Compressus provides infrastructure for sustained growth with MEDxConnect

Compressus showcased several MEDxConnect product line expansions during the 2008 Society of Imaging Informatics in Medicine (SIIM) meeting Seattle.

The expansions include study routing management, which permits radiologists to review and diagnose studies from any workstation on the enterprise network.

The new routing by the MEDxConnect Medical Message Mediator in conjunction with the MEDxConnect Virtual Worklist is capable of automatically aligning studies and information in the right place. The MEDxConnect System, using HL7 and DICOM standards together, can achieve customer-prescribed delivery of appropriate data for review and diagnosis throughout the enterprise, according to the company.

Janine M. Broda, vice president and general manager of medical operability solutions, Compressus, told Health Imaging News that the system acts as a communications hub, enabling various PACS, HIS, RIS and other data information systems to connect and communicate across the enterprise. Utilizing HL7, DICOM, and other standards, the system helps control the flow of images, reports, messages, standard patient demographics and other important data for diagnosis and treatment planning of a patient between otherwise independent and disparate systems.

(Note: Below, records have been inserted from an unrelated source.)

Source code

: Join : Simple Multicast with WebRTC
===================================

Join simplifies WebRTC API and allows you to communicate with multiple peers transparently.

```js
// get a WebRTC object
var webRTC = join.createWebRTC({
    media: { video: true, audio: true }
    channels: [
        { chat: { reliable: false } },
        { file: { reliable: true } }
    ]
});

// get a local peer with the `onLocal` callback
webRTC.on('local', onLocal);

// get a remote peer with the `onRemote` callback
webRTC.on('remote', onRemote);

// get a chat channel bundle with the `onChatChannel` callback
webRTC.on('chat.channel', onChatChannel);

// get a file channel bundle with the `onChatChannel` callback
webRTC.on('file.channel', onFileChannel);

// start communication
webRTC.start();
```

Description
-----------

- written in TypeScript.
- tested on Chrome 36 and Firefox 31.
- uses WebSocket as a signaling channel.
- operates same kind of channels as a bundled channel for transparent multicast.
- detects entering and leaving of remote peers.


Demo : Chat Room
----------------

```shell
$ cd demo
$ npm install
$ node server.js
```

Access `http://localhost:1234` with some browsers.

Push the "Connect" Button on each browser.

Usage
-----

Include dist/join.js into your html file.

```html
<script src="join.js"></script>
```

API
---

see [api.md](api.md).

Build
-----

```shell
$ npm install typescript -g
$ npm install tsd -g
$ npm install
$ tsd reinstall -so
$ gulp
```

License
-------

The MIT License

“It is really a piece of middleware that sits on top of existing PACS, HIS and RIS – anything you’ve got in your department that’s impacting workflow efficiency—and brings all the disparate systems into one solution,” Broda added.

MEDxConnect software indexes, integrates and routes all relevant patient medical information to the healthcare professional in real time. Information can be stored in MEDxConnect for any amount of time that the facility determines while sending information automatically to the long-term archive used by the disparate system, Broda said.

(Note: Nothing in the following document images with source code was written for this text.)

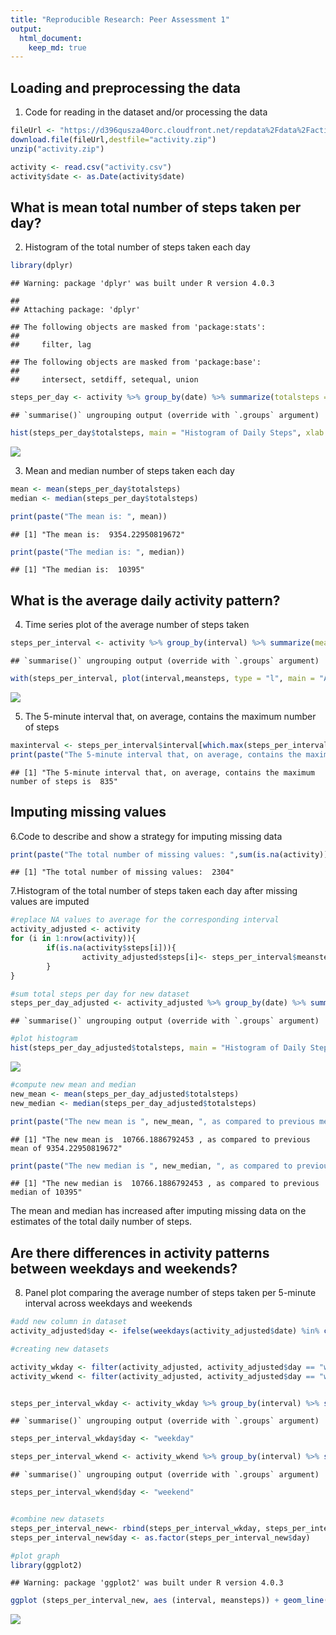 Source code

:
 ```yaml
---
title: "Reproducible Research: Peer Assessment 1"
output: 
  html_document:
    keep_md: true
---
```




## Loading and preprocessing the data

1. Code for reading in the dataset and/or processing the data


```r
fileUrl <- "https://d396qusza40orc.cloudfront.net/repdata%2Fdata%2Factivity.zip"
download.file(fileUrl,destfile="activity.zip")
unzip("activity.zip")

activity <- read.csv("activity.csv")
activity$date <- as.Date(activity$date)
```

## What is mean total number of steps taken per day?

2. Histogram of the total number of steps taken each day


```r
library(dplyr)
```

```
## Warning: package 'dplyr' was built under R version 4.0.3
```

```
## 
## Attaching package: 'dplyr'
```

```
## The following objects are masked from 'package:stats':
## 
##     filter, lag
```

```
## The following objects are masked from 'package:base':
## 
##     intersect, setdiff, setequal, union
```

```r
steps_per_day <- activity %>% group_by(date) %>% summarize(totalsteps = sum(steps, na.rm = TRUE)) 
```

```
## `summarise()` ungrouping output (override with `.groups` argument)
```

```r
hist(steps_per_day$totalsteps, main = "Histogram of Daily Steps", xlab = "Steps")
```

![](PA1_Template_files/figure-html/2-1.png)<!-- -->

3. Mean and median number of steps taken each day


```r
mean <- mean(steps_per_day$totalsteps)
median <- median(steps_per_day$totalsteps)

print(paste("The mean is: ", mean))
```

```
## [1] "The mean is:  9354.22950819672"
```

```r
print(paste("The median is: ", median))
```

```
## [1] "The median is:  10395"
```

## What is the average daily activity pattern?

4. Time series plot of the average number of steps taken


```r
steps_per_interval <- activity %>% group_by(interval) %>% summarize(meansteps = mean(steps, na.rm = TRUE)) 
```

```
## `summarise()` ungrouping output (override with `.groups` argument)
```

```r
with(steps_per_interval, plot(interval,meansteps, type = "l", main = "Average Number of Steps by Interval", xlab = "Interval", ylab = "Mean Steps"))
```

![](PA1_Template_files/figure-html/4-1.png)<!-- -->

5. The 5-minute interval that, on average, contains the maximum number of steps


```r
maxinterval <- steps_per_interval$interval[which.max(steps_per_interval$meansteps)]
print(paste("The 5-minute interval that, on average, contains the maximum number of steps is ", maxinterval))
```

```
## [1] "The 5-minute interval that, on average, contains the maximum number of steps is  835"
```

## Imputing missing values

6.Code to describe and show a strategy for imputing missing data


```r
print(paste("The total number of missing values: ",sum(is.na(activity))))
```

```
## [1] "The total number of missing values:  2304"
```

7.Histogram of the total number of steps taken each day after missing values are imputed


```r
#replace NA values to average for the corresponding interval 
activity_adjusted <- activity  
for (i in 1:nrow(activity)){
        if(is.na(activity$steps[i])){
                activity_adjusted$steps[i]<- steps_per_interval$meansteps[activity_adjusted$interval[i] == steps_per_interval$interval]
        }
}

#sum total steps per day for new dataset 
steps_per_day_adjusted <- activity_adjusted %>% group_by(date) %>% summarize(totalsteps = sum(steps, na.rm = TRUE)) 
```

```
## `summarise()` ungrouping output (override with `.groups` argument)
```

```r
#plot histogram
hist(steps_per_day_adjusted$totalsteps, main = "Histogram of Daily Steps", xlab = "Steps")
```

![](PA1_Template_files/figure-html/7-1.png)<!-- -->

```r
#compute new mean and median
new_mean <- mean(steps_per_day_adjusted$totalsteps)
new_median <- median(steps_per_day_adjusted$totalsteps)

print(paste("The new mean is ", new_mean, ", as compared to previous mean of", mean))
```

```
## [1] "The new mean is  10766.1886792453 , as compared to previous mean of 9354.22950819672"
```

```r
print(paste("The new median is ", new_median, ", as compared to previous median of", median))
```

```
## [1] "The new median is  10766.1886792453 , as compared to previous median of 10395"
```
The mean and median has increased after imputing missing data on the estimates of the total daily number of steps. 

## Are there differences in activity patterns between weekdays and weekends?

8. Panel plot comparing the average number of steps taken per 5-minute interval across weekdays and weekends


```r
#add new column in dataset
activity_adjusted$day <- ifelse(weekdays(activity_adjusted$date) %in% c("Saturday", "Sunday"), "weekend", "weekday")

#creating new datasets

activity_wkday <- filter(activity_adjusted, activity_adjusted$day == "weekday")
activity_wkend <- filter(activity_adjusted, activity_adjusted$day == "weekend")


steps_per_interval_wkday <- activity_wkday %>% group_by(interval) %>% summarize(meansteps = mean(steps, na.rm = TRUE)) 
```

```
## `summarise()` ungrouping output (override with `.groups` argument)
```

```r
steps_per_interval_wkday$day <- "weekday" 

steps_per_interval_wkend <- activity_wkend %>% group_by(interval) %>% summarize(meansteps = mean(steps, na.rm = TRUE)) 
```

```
## `summarise()` ungrouping output (override with `.groups` argument)
```

```r
steps_per_interval_wkend$day <- "weekend"


#combine new datasets
steps_per_interval_new<- rbind(steps_per_interval_wkday, steps_per_interval_wkend)
steps_per_interval_new$day <- as.factor(steps_per_interval_new$day)

#plot graph 
library(ggplot2)
```

```
## Warning: package 'ggplot2' was built under R version 4.0.3
```

```r
ggplot (steps_per_interval_new, aes (interval, meansteps)) + geom_line() + facet_grid (day~.) + labs(y = "Number of Steps") + labs(x = "Interval") + ggtitle("Average Number of Steps - Weekday vs. Weekend")
```

![](PA1_Template_files/figure-html/8-1.png)<!-- -->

“The disparate systems are still responsible for the storage they were responsible for prior [to MEDxConnect],” Ed Schuler, product manager, medical imaging, told Health Imaging News. “We are just gathering all of the information, putting it in one spot for the radiologist can read the information without looking through three different systems or waiting for a CD to burn.”

“Simply—we have created a monster with this system,” Broda concluded. “We have created a dashboard that will allow a PACS administrator to monitor every process that is taking place within a facility.”